Indemnitee shall cooperate with the person, persons or entity making such 
determination with respect to Indemnitee's entitlement to indemnification, 
including

                                       3


providing to such person, persons or entity upon reasonable advance request any 
documentation or information which is not privileged or otherwise protected from
disclosure and which is reasonably available to Indemnitee and reasonably 
necessary to such determination. Any costs or expenses (including attorneys, 
fees and disbursements) incurred by Indemnitee in so cooperating with the 
person, persons or entity making such determination shall be borne by the 
Company (irrespective of the determination as to Indemnitee's entitlement to 
indemnification) and the Company hereby indemnifies and agrees to hold 
Indemnitee harmless therefrom.

        (c) In the event the determination of entitlement to indemnification is 
to be made by Independent Counsel pursuant to Section 8(b) hereof, the 
Independent Counsel shall be selected as provided in this Section 8(c). If a 
Change of Control shall not have occurred, the Independent Counsel shall be 
selected by the Board of Directors, and the Company shall give written notice to
Indemnitee advising him of the identity of the Independent Counsel so selected. 
If a Change of Control shall have occurred, the Independent Counsel shall be 
selected by Indemnitee (unless Indemnitee shall request that such selection be 
made by the Board of Directors, in which event the preceding sentence shall 
apply), and Indemnitee shall give written notice to the Company advising it of 
the identity of the Independent Counsel so selected. In either event, Indemnitee
or the Company, as the case may be, may, within 7 days after such written notice
of selection shall have been given, deliver to the Company or to Indemnitee, as 
the case may be, a written objection to such selection. Such objection may be 
asserted only on the ground that the Independent Counsel so selected does not 
meet the requirements of "Independent Counsel" as defined in Section 17 of this 
Agreement, and the objection shall set forth with particularity the factual 
basis of such assertion. If such written objection is made, the Independent 
Counsel so selected may not serve as Independent Counsel unless and until a 
court has determined that such objection is without merit. If, within 20 days 
after submission by Indemnitee of a written request for indemnification pursuant
to Section 8(a) hereof, no Independent Counsel shall have been selected without 
objection, either the Company or Indemnitee may petition the Court of Chancery 
of the State of Delaware or other court of competent jurisdiction for 
resolution of any objection which shall have been made by the Company or 
Indemnitee to the other's selection of Independent Counsel and/or for the 
appointment as Independent Counsel of a person selected by the Court or by such 
other person as the Court shall designate, and the person with respect to whom 
an objection is so resolved or the person so appointed shall act as Independent 
Counsel under Section 8(b) hereof. The Company shall pay any and all reasonable 
fees and expenses of Independent Counsel incurred by such Independent Counsel in
connection with acting pursuant to Section 8(b) hereof, and the Company shall 
pay all reasonable fees and expenses incident to the procedures of this Section 
8(c), regardless of the manner in which such Independent Counsel was selected or
appointed.  Upon the due commencement of any judicial proceeding or arbitration 
pursuant to Section 10(a)(iii) of this Agreement, Independent Counsel shall be 
discharged and relieved of any further responsibility in such capacity (subject 
to the applicable standards of professional conduct then prevailing).
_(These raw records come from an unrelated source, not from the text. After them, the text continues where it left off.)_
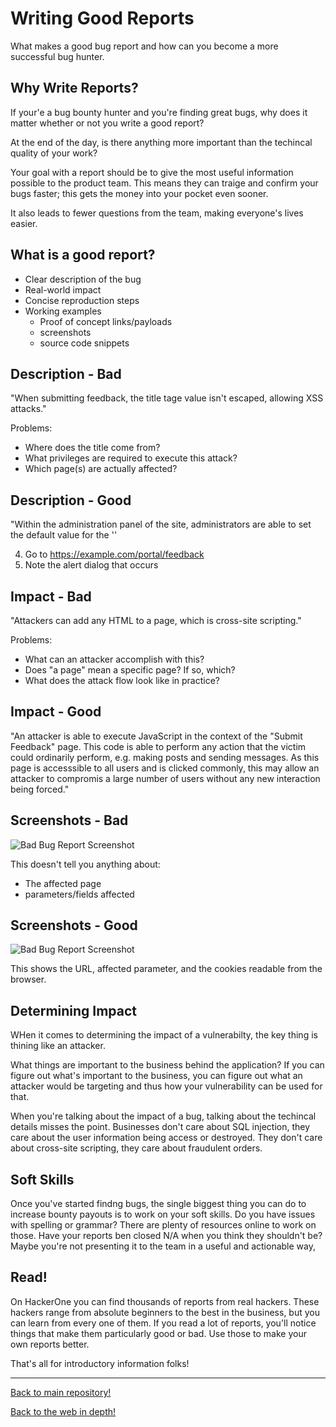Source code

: # Writing Good Reports

What makes a good bug report and how can you become a more successful bug hunter.

## Why Write Reports?

If your'e a bug bounty hunter and you're finding great bugs, why does it matter whether or not you write a good report?

At the end of the day, is there anything more important than the techincal quality of your work?

Your goal with a report should be to give the most useful information possible to the product team. This means they can traige and confirm your bugs faster; this gets the money into your pocket even sooner.

It also leads to fewer questions from the team, making everyone's lives easier.

## What is a good report?

* Clear description of the bug
* Real-world impact
* Concise reproduction steps
* Working examples
    + Proof of concept links/payloads
    + screenshots
    + source code snippets

## Description - Bad

"When submitting feedback, the title tage value isn't escaped, allowing XSS attacks."

Problems:

* Where does the title come from?
* What privileges are required to execute this attack?
* Which page(s) are actually affected?

## Description - Good

"Within the administration panel of the site, administrators are able to set the default value for the '<title>' tag, to which page names are prepended. On the "Submit Feedback" page (https://example.com/portal/feedback), this value is not escaped properly. This means that an attacker with administrative privileges can inject arbitrary HTML into a page, thus effecting a cross-site scripting attack."

1. Login to the application as an adminstrator
2. Go to https://example.com/admin/settings
3. Set the page title field to:

> '</title><script>alert(document.cookie);</script>'

4. Go to https://example.com/portal/feedback
5. Note the alert dialog that occurs

## Impact - Bad

"Attackers can add any HTML to a page, which is cross-site scripting."

Problems:

* What can an attacker accomplish with this?
* Does "a page" mean a specific page? If so, which?
* What does the attack flow look like in practice?

## Impact - Good

"An attacker is able to execute JavaScript in the context of the "Submit Feedback" page. This code is able to perform any action that the victim could ordinarily perform, e.g. making posts and sending messages. As this page is accesssible to all users and is clicked commonly, this may allow an attacker to compromis a large number of users without any new interaction being forced."

## Screenshots - Bad

![Bad Bug Report Screenshot](../../img/bad-bug-report-screencap.png)

This doesn't tell you anything about:

* The affected page
* parameters/fields affected

## Screenshots - Good

![Bad Bug Report Screenshot](../../img/good-bug-report-screencap.png)


This shows the URL, affected parameter, and the cookies readable from the browser.

## Determining Impact

WHen it comes to determining the impact of a vulnerabilty, the key thing is thining like an attacker.

What things are important to the business behind the application? If you can figure out what's important to the business, you can figure out what an attacker would be targeting and thus how your vulnerability can be used for that.

When you're talking about the impact of a bug, talking about the techincal details misses the point. Businesses don't care about SQL injection, they care about the user information being access or destroyed. They don't care about cross-site scripting, they care about fraudulent orders.

## Soft Skills

Once you've started findng bugs, the single biggest thing you can do to increase bounty payouts is to work on your soft skills. Do you have issues with spelling or grammar? There are plenty of resources online to work on those. Have your reports ben closed N/A when you think they shouldn't be? Maybe you're not presenting it to the team in a useful and actionable way,

## Read! 

On HackerOne you can find thousands of reports from real hackers. These hackers range from absolute beginners to the best in the business, but you can learn from every one of them. If you read a lot of reports, you'll notice things that make them particularly good or bad. Use those to make your own reports better.

That's all for introductory information folks!

---

[Back to main repository!](./README.md)

[Back to the web in depth!](./web-in-depth.md)
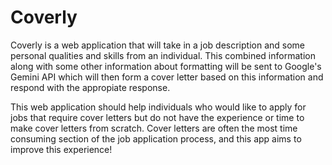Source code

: # Coverly

Coverly is a web application that will take in a job description and some personal qualities and skills from an individual. This combined information along with some other information about formatting will be sent to Google's Gemini API which will then form a cover letter based on this information and respond with the appropiate response.

This web application should help individuals who would like to apply for jobs that require cover letters but do not have the experience or time to make cover letters from scratch. Cover letters are often the most time consuming section of the job application process, and this app aims to improve this experience! 
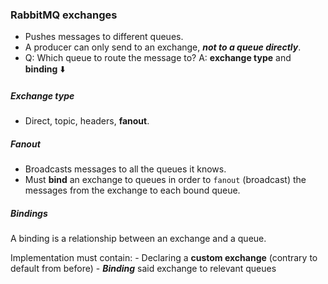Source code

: ### RabbitMQ exchanges

- Pushes messages to different queues.
- A producer can only send to an exchange, ***not to a queue directly***.
- Q: Which queue to route the message to? A: **exchange type** and **binding** :arrow_down:

##### Exchange type

- Direct, topic, headers, **fanout**.

##### Fanout

- Broadcasts messages to all the queues it knows.
- Must **bind** an exchange to queues in order to `fanout` (broadcast) the messages from the exchange to each bound queue.

##### Bindings

A binding is a relationship between an exchange and a queue.

Implementation must contain:
      - Declaring a **custom exchange** (contrary to default from before)
      - ***Binding*** said exchange to relevant queues


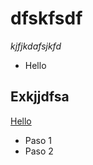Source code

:# dfskfsdf
*kjfjkdafsjkfd*

- Hello

## Exkjjdfsa

[Hello](https://www.example.org)

<ul>
       <li> Paso 1 </li>
       <li> Paso 2 </li>
</ul>
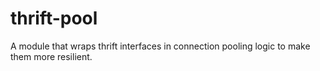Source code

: # thrift-pool
A module that wraps thrift interfaces in connection pooling logic to make them more resilient.
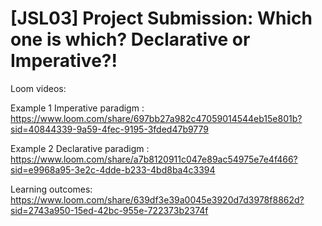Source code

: # [JSL03] Project Submission: Which one is which? Declarative or Imperative?!

Loom videos:

Example 1 Imperative paradigm : https://www.loom.com/share/697bb27a982c47059014544eb15e801b?sid=40844339-9a59-4fec-9195-3fded47b9779

Example 2 Declarative paradigm : https://www.loom.com/share/a7b8120911c047e89ac54975e7e4f466?sid=e9968a95-3e2c-4dde-b233-4bd8ba4c3394

Learning outcomes: https://www.loom.com/share/639df3e39a0045e3920d7d3978f8862d?sid=2743a950-15ed-42bc-955e-722373b2374f
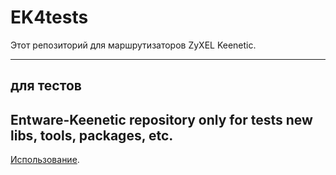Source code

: # EK4tests

Этот репозиторий для маршрутизаторов ZyXEL Keenetic.

---
для тестов
---
Entware-Keenetic repository only for tests new libs, tools, packages, etc.
---

[Использование](https://github.com/The-BB/Entware-Keenetic/wiki).
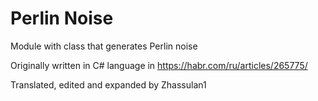 # Perlin Noise

Module with class that generates Perlin noise

Originally written in C# language in https://habr.com/ru/articles/265775/

Translated, edited and expanded by Zhassulan1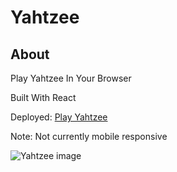 # Yahtzee

## About

Play Yahtzee In Your Browser

Built With React

Deployed: [Play Yahtzee](https://noho-glitch.github.io/yahtzee/)

Note: Not currently mobile responsive

![Yahtzee image](https://github.com/noho-glitch/yahtzee/blob/master/public/yahtzee.png?raw=true "Yahtzee")

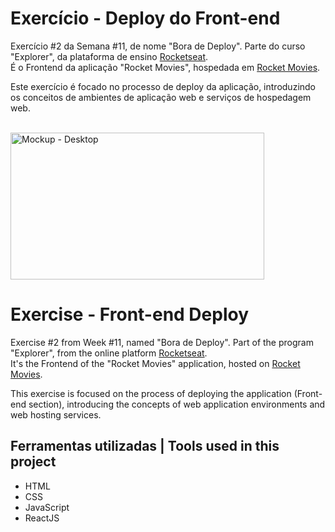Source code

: # Exercício - Deploy do Front-end

Exercício #2 da Semana #11, de nome "Bora de Deploy". Parte do curso "Explorer", da plataforma de ensino [Rocketseat](https://rocketseat.com.br/).<br>
É o Frontend da aplicação "Rocket Movies", hospedada em [Rocket Movies](https://rocketmoviesleonardodebattisti.netlify.app/).

Este exercício é focado no processo de deploy da aplicação,
introduzindo os conceitos de ambientes de aplicação web e serviços de hospedagem web.

<br>
  <img width="406" height="235" alt="Mockup - Desktop" src="https://github.com/user-attachments/assets/9e0a32ae-2d54-4ee7-b9bf-3329ae315737" />
<br>

# Exercise - Front-end Deploy

Exercise #2 from Week #11, named "Bora de Deploy". Part of the program "Explorer", from the online platform [Rocketseat](https://rocketseat.com.br/).<br>
It's the Frontend of the "Rocket Movies" application, hosted on [Rocket Movies](https://rocketmoviesleonardodebattisti.netlify.app/).

This exercise is focused on the process of deploying the application (Front-end section),
introducing the concepts of web application environments and web hosting services.


## Ferramentas utilizadas | Tools used in this project

- HTML
- CSS
- JavaScript
- ReactJS
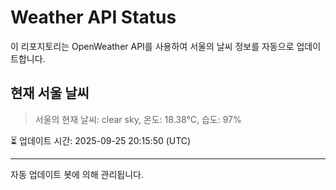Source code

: 
# Weather API Status

이 리포지토리는 OpenWeather API를 사용하여 서울의 날씨 정보를 자동으로 업데이트합니다.

## 현재 서울 날씨
> 서울의 현재 날씨: clear sky, 온도: 18.38°C, 습도: 97%

⏳ 업데이트 시간: 2025-09-25 20:15:50 (UTC)

---
자동 업데이트 봇에 의해 관리됩니다.
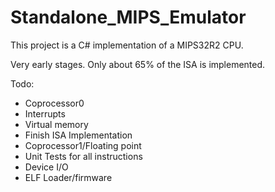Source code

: # Standalone_MIPS_Emulator

This project is a C# implementation of a MIPS32R2 CPU.

Very early stages. Only about 65% of the ISA is implemented.

Todo:
- Coprocessor0
- Interrupts
- Virtual memory
- Finish ISA Implementation
- Coprocessor1/Floating point
- Unit Tests for all instructions
- Device I/O
- ELF Loader/firmware
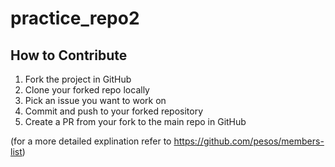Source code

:# practice_repo2
## How to Contribute

1. Fork the project in GitHub
2. Clone your forked repo locally
3. Pick an issue you want to work on
4. Commit and push to your forked repository
5. Create a PR from your fork to the main repo in GitHub

(for a more detailed explination refer to https://github.com/pesos/members-list)

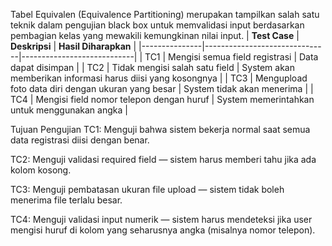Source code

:   Tabel Equivalen (Equivalence Partitioning) merupakan tampilkan salah satu teknik dalam pengujian black box untuk memvalidasi input berdasarkan pembagian kelas yang mewakili kemungkinan nilai input.
| **Test Case** | **Deskripsi** | **Hasil Diharapkan** |
|---------------|-------------------------------|----------------------------|
| TC1 | Mengisi semua field registrasi | Data dapat disimpan |
| TC2 | Tidak mengisi salah satu field | System akan memberikan informasi harus diisi yang kosongnya |
| TC3 | Mengupload foto data diri dengan ukuran yang besar | System tidak akan menerima |
| TC4 | Mengisi field nomor telepon dengan huruf | System memerintahkan untuk menggunakan angka |

Tujuan Pengujian
TC1: Menguji bahwa sistem bekerja normal saat semua data registrasi diisi dengan benar.

TC2: Menguji validasi required field — sistem harus memberi tahu jika ada kolom kosong.

TC3: Menguji pembatasan ukuran file upload — sistem tidak boleh menerima file terlalu besar.

TC4: Menguji validasi input numerik — sistem harus mendeteksi jika user mengisi huruf di kolom yang seharusnya angka (misalnya nomor telepon).

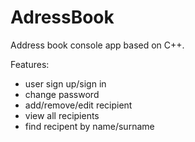 # AdressBook

Address book console app based on C++.

Features:
- user sign up/sign in
- change password
- add/remove/edit recipient
- view all recipients
- find recipent by name/surname

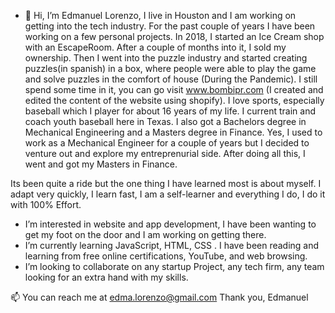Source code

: - 👋 Hi, I’m Edmanuel Lorenzo,
I live in Houston and I am working on getting into the tech industry. For the past couple of years I have been working on a few personal projects.
In 2018, I started an Ice Cream shop with an EscapeRoom. After a couple of months into it, I sold my ownership. Then I went into the puzzle industry and
started creating puzzles(in spanish) in a box, where people were able to play the game and solve puzzles in the comfort of house (During the Pandemic). I still spend 
some time in it, you can go visit www.bombipr.com (I created and edited the content of the website using shopify). 
I love sports, especially baseball which I player for about 16 years of my life. I current train and coach youth baseball here in Texas.
I also got a Bachelors degree in Mechanical Engineering and a Masters degree in Finance. Yes, I used to work as a Mechanical Engineer for a couple of years
but I decided to venture out and explore my entreprenurial side. After doing all this, I went and got my Masters in Finance. 

Its been quite a ride but the one thing I have learned most is about myself. I adapt very quickly, I learn fast, I am a self-learner and everything I do, 
I do it with 100% Effort.


- I’m interested in website and app development, I have been wanting to get my foot on the door and I am working on getting there.
- I’m currently learning JavaScript, HTML, CSS . I have been reading and learning from free online certifications, YouTube, and web browsing.
- I’m looking to collaborate on any startup Project, any tech firm, any team looking for an extra hand with my skills.

📫 You can reach me at edma.lorenzo@gmail.com
Thank you, 
Edmanuel




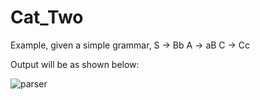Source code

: # Cat_Two

Example, given a simple grammar, 
S -> Bb
A -> aB
C -> Cc

Output will be as shown below:

![parser](https://github.com/lynne-20/Cat_Two/assets/147532078/d2e3fa4c-c6cc-47a2-b23a-e9b9fc5a4be8)
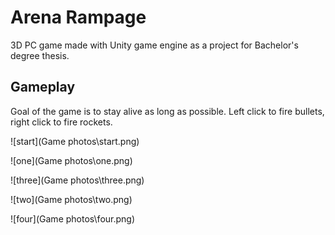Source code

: # Arena Rampage 

3D PC game made with Unity game engine as a project for Bachelor's degree thesis.

## Gameplay

Goal of the game is to stay alive as long as possible. Left click to fire bullets, right click to fire rockets.

![start](Game photos\start.png)

![one](Game photos\one.png)

![three](Game photos\three.png)

![two](Game photos\two.png)

![four](Game photos\four.png)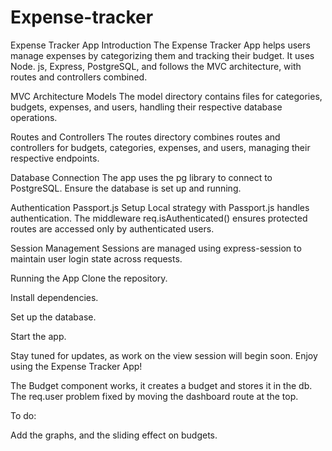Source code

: # Expense-tracker

Expense Tracker App
Introduction
The Expense Tracker App helps users manage expenses by 
categorizing them and tracking their budget. It uses Node.
js, Express, PostgreSQL, and follows the MVC architecture, 
with routes and controllers combined.

MVC Architecture
Models
The model directory contains files for categories, budgets, 
expenses, and users, handling their respective database 
operations.

Routes and Controllers
The routes directory combines routes and controllers for 
budgets, categories, expenses, and users, managing their 
respective endpoints.

Database Connection
The app uses the pg library to connect to PostgreSQL. Ensure 
the database is set up and running.

Authentication
Passport.js Setup
Local strategy with Passport.js handles authentication. The 
middleware req.isAuthenticated() ensures protected routes 
are accessed only by authenticated users.

Session Management
Sessions are managed using express-session to maintain user 
login state across requests.

Running the App
Clone the repository.

Install dependencies.

Set up the database.

Start the app.

Stay tuned for updates, as work on the view session will 
begin soon. Enjoy using the Expense Tracker App!

The Budget component works, it creates a budget and stores it in the db.
The req.user problem fixed by moving the dashboard route at the top.

To do:

Add the graphs, and the sliding effect on budgets.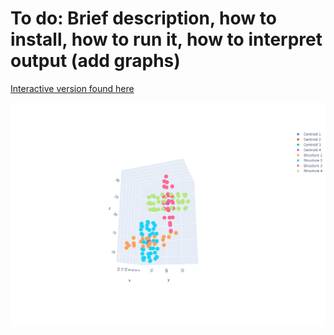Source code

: # To do: Brief description, how to install, how to run it, how to interpret output (add graphs) 

[Interactive version found here](https://plotly.com/~Mshavlik/63/)

![](images/testing_cbn_interactive.png)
                                       4

 

    Section 9.  Presumptions and Effect of Certain Proceedings.

        (a) In making a determination with respect to entitlement to
indemnification hereunder, the person or persons or entity making such
determination shall presume that Indemnitee is entitled to indemnification under
this Agreement if Indemnitee has submitted a request for indemnification in
accordance with Section 8(a) of this Agreement, and the Company shall have the
burden of proof to overcome that presumption in connection with the making by
any person, persons or entity of any determination contrary to that presumption.

        (b) If the person, persons or entity empowered or selected under Section
8 of this Agreement to determine whether Indemnitee is entitled to 
indemnification shall not have made a determination within 60 days after receipt
by the Company of the request therefor, the requisite determination of 
entitlement to indemnification shall be deemed to have been made and Indemnitee
shall be entitled to such indemnification, absent (i) a misstatement by
Indemnitee of a material fact, or an omission of a material fact necessary to
make Indemnitee's statement not materially misleading, in connection with the
request for indemnification, or (ii) a prohibition of such indemnification under
applicable law; provided, however, that such 60-day period may be extended for a
reasonable time, not to exceed an additional 30 days, if the person, persons or
entity making the determination with respect to entitlement to indemnification
in good faith requires such additional time for the obtaining or evaluating of
documentation and/or information relating thereto; and provided, further, that
the foregoing provisions of this Section 9(b) shall not apply (i) if the
determination of entitlement to indemnification is to be made by the
stockholders pursuant to Section 8(b) of this Agreement and if (A) within 15
days after receipt by the Company of the request for such determination the
Board of Directors has resolved to submit such determination to the stockholders
for their consideration at an annual meeting thereof to be held within 75 days
after such receipt and such determination is made thereat, or (B) a special
meeting of stockholders is called within 15 days after such receipt for the
purpose of making such determination, such meeting is held for such purpose
within 60 days after having been so called and such determination is made
thereat, or (ii) if the determination of entitlement to indemnification is to be
made by Independent Counsel pursuant to Section 8(b) of this Agreement.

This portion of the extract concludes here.